I should know the rules of basketball, but even I did not immediately think “DOUBLE-DRIBBLE! THEY MISSED IT!”, when Jerome picked up his dribble after dribbling off his back foot. Charles Barkley, who obviously wanted Auburn to win, didn’t immediately think that on CBS television. I didn’t see people on Twitter rail about the missed call until Gene Steratore (an officiating expert who ACTUALLY adds value to a telecast, a rarity) pointed it out.
Having officiated basketball, why was I not attuned to that play?
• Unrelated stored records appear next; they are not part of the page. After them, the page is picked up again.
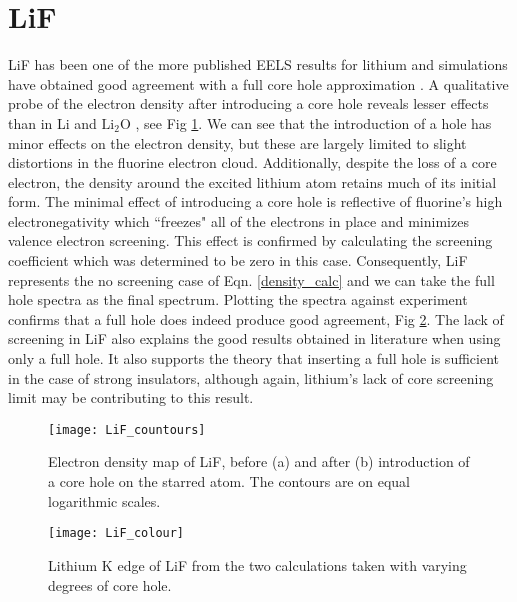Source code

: \section{LiF}
LiF has been one of the more published EELS results for lithium and simulations have obtained good agreement with a full core hole approximation \cite{mauchamp_ab_2006}.  A qualitative probe of the electron density after introducing a core hole reveals lesser effects than in Li and $ \mathrm{Li_2O} $ , see Fig \ref{LiF_countours}.  We can see that the introduction of a hole has minor effects on the electron density, but these are largely limited to slight distortions in the fluorine electron cloud. Additionally, despite the loss of a core electron, the density around the excited lithium atom retains much of its initial form. The minimal effect of introducing a core hole is reflective of fluorine's high electronegativity which ``freezes" all of the electrons in place and minimizes valence electron screening.  This effect is confirmed by calculating the screening coefficient which was determined to be zero in this case. Consequently, LiF represents the no screening case of Eqn. \ref{density_calc} and we can take the full hole spectra as the final spectrum.  Plotting the spectra against experiment confirms that a full hole does indeed produce good agreement, Fig \ref{LiF_spectra}.  The lack of screening in LiF also explains the good results obtained in literature when using only a full hole.  It also supports the theory that inserting a full hole is sufficient in the case of strong insulators, although again, lithium's lack of core screening limit may be contributing to this result.

\begin{figure}
	\centering
	\texttt{[image: LiF\_countours]}
	\caption{Electron density map of LiF, before (a) and after (b) introduction of a core hole on the starred atom.  The contours are on equal logarithmic scales.}
	\label{LiF_countours}
\end{figure}

\begin{figure}
	\centering
	\texttt{[image: LiF\_colour]}
	\caption{Lithium K edge of LiF from the two calculations taken with varying degrees of core hole. }
	\label{LiF_spectra}
\end{figure}



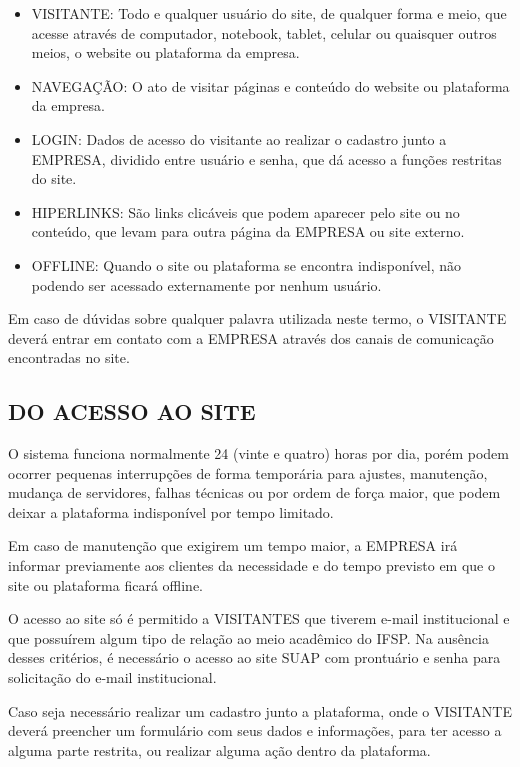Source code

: \begin{itemize}
\item VISITANTE: Todo e qualquer usuário do site, de qualquer forma e meio, que acesse através de computador, notebook, tablet, celular ou quaisquer outros meios, o website ou plataforma da empresa.
\item NAVEGAÇÃO: O ato de visitar páginas e conteúdo do website ou plataforma da empresa.
\item LOGIN: Dados de acesso do visitante ao realizar o cadastro junto a EMPRESA, dividido entre usuário e senha, que dá acesso a funções restritas do site.
\item HIPERLINKS: São links clicáveis que podem aparecer pelo site ou no conteúdo, que levam para outra página da EMPRESA ou site externo.
\item OFFLINE: Quando o site ou plataforma se encontra indisponível, não podendo ser acessado externamente por nenhum usuário.
\end{itemize}
 
Em caso de dúvidas sobre qualquer palavra utilizada neste termo, o VISITANTE deverá entrar em contato com a EMPRESA através dos canais de comunicação encontradas no site.
 
 \subsection{DO ACESSO AO SITE}
 
O sistema funciona normalmente 24 (vinte e quatro) horas por dia, porém podem ocorrer pequenas interrupções de forma temporária para ajustes, manutenção, mudança de servidores, falhas técnicas ou por ordem de força maior, que podem deixar a plataforma indisponível por tempo limitado.

Em caso de manutenção que exigirem um tempo maior, a EMPRESA irá informar previamente aos clientes da necessidade e do tempo previsto em que o site ou plataforma ficará offline.

O acesso ao site só é permitido a VISITANTES que tiverem e-mail institucional e que possuírem algum tipo de relação ao meio acadêmico do IFSP. Na ausência desses critérios, é necessário o acesso ao site SUAP com prontuário e senha para solicitação do e-mail institucional.

Caso seja necessário realizar um cadastro junto a plataforma, onde o VISITANTE deverá preencher um formulário com seus dados e informações, para ter acesso a alguma parte restrita, ou realizar alguma ação dentro da plataforma.

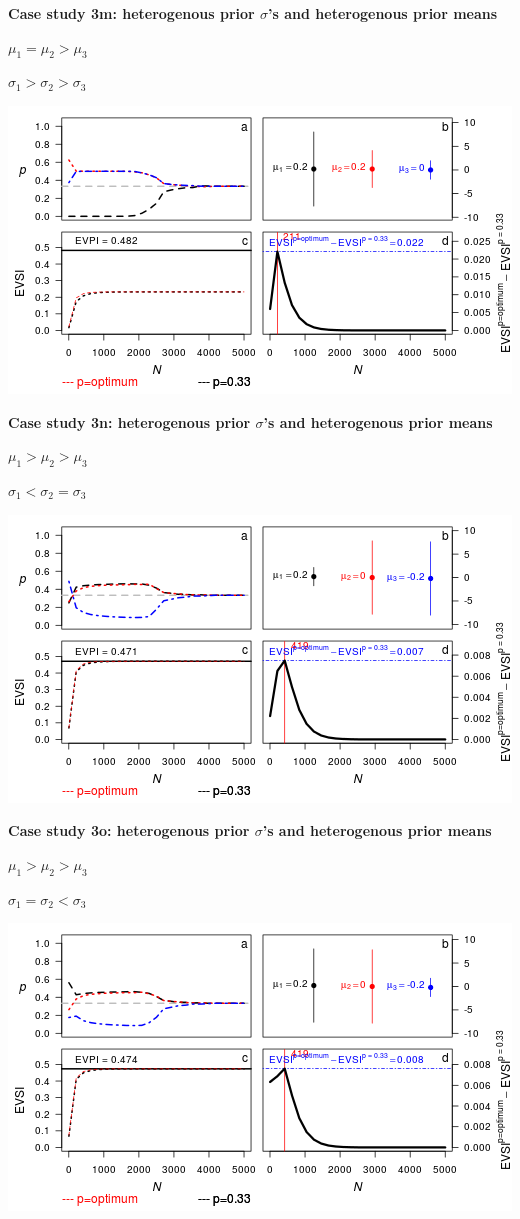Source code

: \textbf{Case study 3m: heterogenous prior \(\sigma\)'s and heterogenous
prior means}

\(\mu_1 = \mu_2 > \mu_3\)

\(\sigma_1 > \sigma_2 > \sigma_3\)

\includegraphics{figure/x110___1__1_1c-1.png} \clearpage

\textbf{Case study 3n: heterogenous prior \(\sigma\)'s and heterogenous
prior means}

\(\mu_1 > \mu_2 > \mu_3\)

\(\sigma_1 < \sigma_2 = \sigma_3\)

\includegraphics{figure/x10n1_1__1__1c-1.png} \clearpage

\textbf{Case study 3o: heterogenous prior \(\sigma\)'s and heterogenous
prior means}

\(\mu_1 > \mu_2 > \mu_3\)

\(\sigma_1 = \sigma_2 < \sigma_3\)

\includegraphics{figure/x10n1__1__1_1c-1.png} \clearpage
I would be lying if I said I had a clear answer. My initial response is that I got caught up in the moment of the last four seconds of a Final Four game. Jerome’s dribble off his own foot put Virginia in greater danger, and that elicited a moment of natural drama.
As a referee, I know that in sequences such as that, I have also reacted as a human being, not as a referee. Inside my mind, I have looked at such sequences and thought, “OH MY GOD, HE MESSED UP HIS DRIBBLE!”, when I should have been telling myself, “HE PICKED UP THE DRIBBLE INSTEAD OF CONTINUING TO BOUNCE THE BALL! DOUBLE DRIBBLE! BLOW YOUR WHISTLE!”
We could simply chalk this up to that kind of instinctive, emotional reaction on the part of the official who was closest to that Ty Jerome dribble. That might be all it was, and if so, how unfortunate for Auburn and that official himself.
However, there is still something to say even if the official was simply caught up in the moment: Your training as an official is meant to make you fully focused on your job, to not get caught in the moment like that.
This is where the need to enforce the rule book — not just in basketball, but ANY SPORT — matters so much.
Everyone knows that traveling and other violations such as palming the ball are simply not called very much in the pros or college ball. We know this.
Therefore, it becomes hard to get into a prolonged or emotional debate about how THIS traveling call was missed or THAT palming violation was missed. If they’re regularly not enforced, what’s the point of debating?
Well, THIS is the point of the debate right here.
If officials regularly were in the habit of calling travels, and palming violations, and double-dribbles, and lane violations on foul shots, and other non-contact violations, they would miss fewer plays akin to the Ty Jerome double-dribble.
Moreover, if fans could see that refs called all those things in a reliable and consistent way, it would be a true shocker of a mistake — something everyone would have noticed in real time, not when Gene Steratore pointed it out — for a ref to miss the Ty Jerome double-dribble.
This is the bottom line: Auburn got jobbed, but it got jobbed on a missed call very few if any people identified in real time. So many of us who watch basketball have become conditioned to not expect officials to make calls on non-contact violations.
“Let them play” doesn’t really make sense in this context, does it?
“Enforce the rules” is always better — not just for fans, not just for coaches, but most of all, for the officials themselves.
Call everything all the time, and maybe Ty Jerome’s double-dribble gets called. Why? Because officials would have been in the natural habit of making that call, of making their training their best guide of reliable performance in the final seconds of a Final Four game.